*** Block opens ***

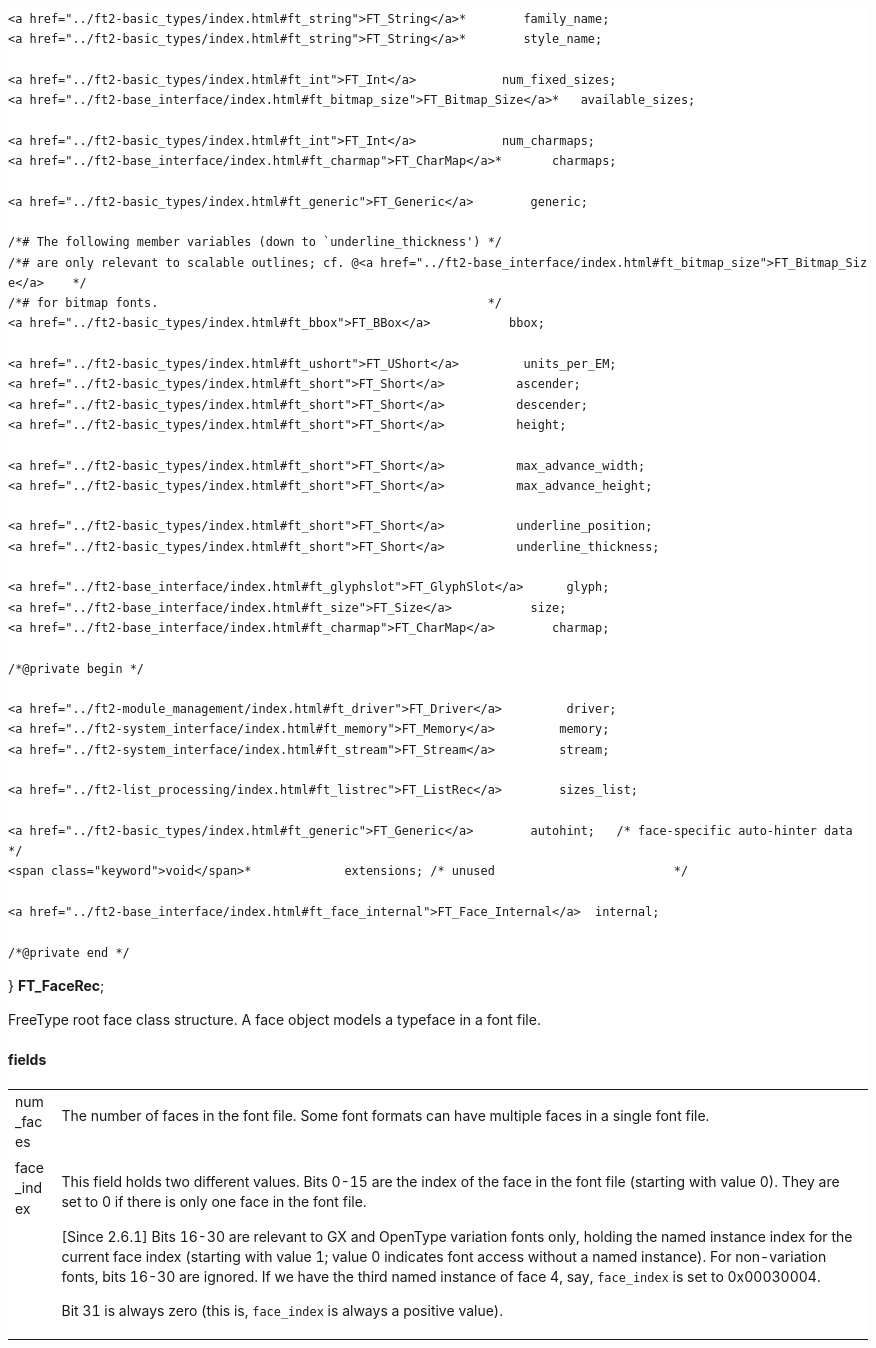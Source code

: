     <a href="../ft2-basic_types/index.html#ft_string">FT_String</a>*        family_name;
    <a href="../ft2-basic_types/index.html#ft_string">FT_String</a>*        style_name;

    <a href="../ft2-basic_types/index.html#ft_int">FT_Int</a>            num_fixed_sizes;
    <a href="../ft2-base_interface/index.html#ft_bitmap_size">FT_Bitmap_Size</a>*   available_sizes;

    <a href="../ft2-basic_types/index.html#ft_int">FT_Int</a>            num_charmaps;
    <a href="../ft2-base_interface/index.html#ft_charmap">FT_CharMap</a>*       charmaps;

    <a href="../ft2-basic_types/index.html#ft_generic">FT_Generic</a>        generic;

    /*# The following member variables (down to `underline_thickness') */
    /*# are only relevant to scalable outlines; cf. @<a href="../ft2-base_interface/index.html#ft_bitmap_size">FT_Bitmap_Size</a>    */
    /*# for bitmap fonts.                                              */
    <a href="../ft2-basic_types/index.html#ft_bbox">FT_BBox</a>           bbox;

    <a href="../ft2-basic_types/index.html#ft_ushort">FT_UShort</a>         units_per_EM;
    <a href="../ft2-basic_types/index.html#ft_short">FT_Short</a>          ascender;
    <a href="../ft2-basic_types/index.html#ft_short">FT_Short</a>          descender;
    <a href="../ft2-basic_types/index.html#ft_short">FT_Short</a>          height;

    <a href="../ft2-basic_types/index.html#ft_short">FT_Short</a>          max_advance_width;
    <a href="../ft2-basic_types/index.html#ft_short">FT_Short</a>          max_advance_height;

    <a href="../ft2-basic_types/index.html#ft_short">FT_Short</a>          underline_position;
    <a href="../ft2-basic_types/index.html#ft_short">FT_Short</a>          underline_thickness;

    <a href="../ft2-base_interface/index.html#ft_glyphslot">FT_GlyphSlot</a>      glyph;
    <a href="../ft2-base_interface/index.html#ft_size">FT_Size</a>           size;
    <a href="../ft2-base_interface/index.html#ft_charmap">FT_CharMap</a>        charmap;

    /*@private begin */

    <a href="../ft2-module_management/index.html#ft_driver">FT_Driver</a>         driver;
    <a href="../ft2-system_interface/index.html#ft_memory">FT_Memory</a>         memory;
    <a href="../ft2-system_interface/index.html#ft_stream">FT_Stream</a>         stream;

    <a href="../ft2-list_processing/index.html#ft_listrec">FT_ListRec</a>        sizes_list;

    <a href="../ft2-basic_types/index.html#ft_generic">FT_Generic</a>        autohint;   /* face-specific auto-hinter data */
    <span class="keyword">void</span>*             extensions; /* unused                         */

    <a href="../ft2-base_interface/index.html#ft_face_internal">FT_Face_Internal</a>  internal;

    /*@private end */

  } <b>FT_FaceRec</b>;
</pre>
</div>


FreeType root face class structure. A face object models a typeface in a font file.

<h4>fields</h4>
<table class="fields">
<tr><td class="val" id="num_faces">num_faces</td><td class="desc">
<p>The number of faces in the font file. Some font formats can have multiple faces in a single font file.</p>
</td></tr>
<tr><td class="val" id="face_index">face_index</td><td class="desc">
<p>This field holds two different values. Bits 0-15 are the index of the face in the font file (starting with value&nbsp;0). They are set to&nbsp;0 if there is only one face in the font file.</p>
<p>[Since 2.6.1] Bits 16-30 are relevant to GX and OpenType variation fonts only, holding the named instance index for the current face index (starting with value&nbsp;1; value&nbsp;0 indicates font access without a named instance). For non-variation fonts, bits 16-30 are ignored. If we have the third named instance of face&nbsp;4, say, <code>face_index</code> is set to 0x00030004.</p>
<p>Bit 31 is always zero (this is, <code>face_index</code> is always a positive value).</p>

*** Block closes ***

The task:
Going through the records above line by line, transcribe each one exactly and skip any pictures.

Output of the task:
Source code

:     <a href="../ft2-basic_types/index.html#ft_string">FT_String</a>*        family_name;
    <a href="../ft2-basic_types/index.html#ft_string">FT_String</a>*        style_name;

    <a href="../ft2-basic_types/index.html#ft_int">FT_Int</a>            num_fixed_sizes;
    <a href="../ft2-base_interface/index.html#ft_bitmap_size">FT_Bitmap_Size</a>*   available_sizes;

    <a href="../ft2-basic_types/index.html#ft_int">FT_Int</a>            num_charmaps;
    <a href="../ft2-base_interface/index.html#ft_charmap">FT_CharMap</a>*       charmaps;

    <a href="../ft2-basic_types/index.html#ft_generic">FT_Generic</a>        generic;

    /*# The following member variables (down to `underline_thickness') */
    /*# are only relevant to scalable outlines; cf. @<a href="../ft2-base_interface/index.html#ft_bitmap_size">FT_Bitmap_Size</a>    */
    /*# for bitmap fonts.                                              */
    <a href="../ft2-basic_types/index.html#ft_bbox">FT_BBox</a>           bbox;

    <a href="../ft2-basic_types/index.html#ft_ushort">FT_UShort</a>         units_per_EM;
    <a href="../ft2-basic_types/index.html#ft_short">FT_Short</a>          ascender;
    <a href="../ft2-basic_types/index.html#ft_short">FT_Short</a>          descender;
    <a href="../ft2-basic_types/index.html#ft_short">FT_Short</a>          height;

    <a href="../ft2-basic_types/index.html#ft_short">FT_Short</a>          max_advance_width;
    <a href="../ft2-basic_types/index.html#ft_short">FT_Short</a>          max_advance_height;

    <a href="../ft2-basic_types/index.html#ft_short">FT_Short</a>          underline_position;
    <a href="../ft2-basic_types/index.html#ft_short">FT_Short</a>          underline_thickness;

    <a href="../ft2-base_interface/index.html#ft_glyphslot">FT_GlyphSlot</a>      glyph;
    <a href="../ft2-base_interface/index.html#ft_size">FT_Size</a>           size;
    <a href="../ft2-base_interface/index.html#ft_charmap">FT_CharMap</a>        charmap;

    /*@private begin */

    <a href="../ft2-module_management/index.html#ft_driver">FT_Driver</a>         driver;
    <a href="../ft2-system_interface/index.html#ft_memory">FT_Memory</a>         memory;
    <a href="../ft2-system_interface/index.html#ft_stream">FT_Stream</a>         stream;

    <a href="../ft2-list_processing/index.html#ft_listrec">FT_ListRec</a>        sizes_list;

    <a href="../ft2-basic_types/index.html#ft_generic">FT_Generic</a>        autohint;   /* face-specific auto-hinter data */
    <span class="keyword">void</span>*             extensions; /* unused                         */

    <a href="../ft2-base_interface/index.html#ft_face_internal">FT_Face_Internal</a>  internal;

    /*@private end */

  } <b>FT_FaceRec</b>;
</pre>
</div>


FreeType root face class structure. A face object models a typeface in a font file.

<h4>fields</h4>
<table class="fields">
<tr><td class="val" id="num_faces">num_faces</td><td class="desc">
<p>The number of faces in the font file. Some font formats can have multiple faces in a single font file.</p>
</td></tr>
<tr><td class="val" id="face_index">face_index</td><td class="desc">
<p>This field holds two different values. Bits 0-15 are the index of the face in the font file (starting with value&nbsp;0). They are set to&nbsp;0 if there is only one face in the font file.</p>
<p>[Since 2.6.1] Bits 16-30 are relevant to GX and OpenType variation fonts only, holding the named instance index for the current face index (starting with value&nbsp;1; value&nbsp;0 indicates font access without a named instance). For non-variation fonts, bits 16-30 are ignored. If we have the third named instance of face&nbsp;4, say, <code>face_index</code> is set to 0x00030004.</p>
<p>Bit 31 is always zero (this is, <code>face_index</code> is always a positive value).</p>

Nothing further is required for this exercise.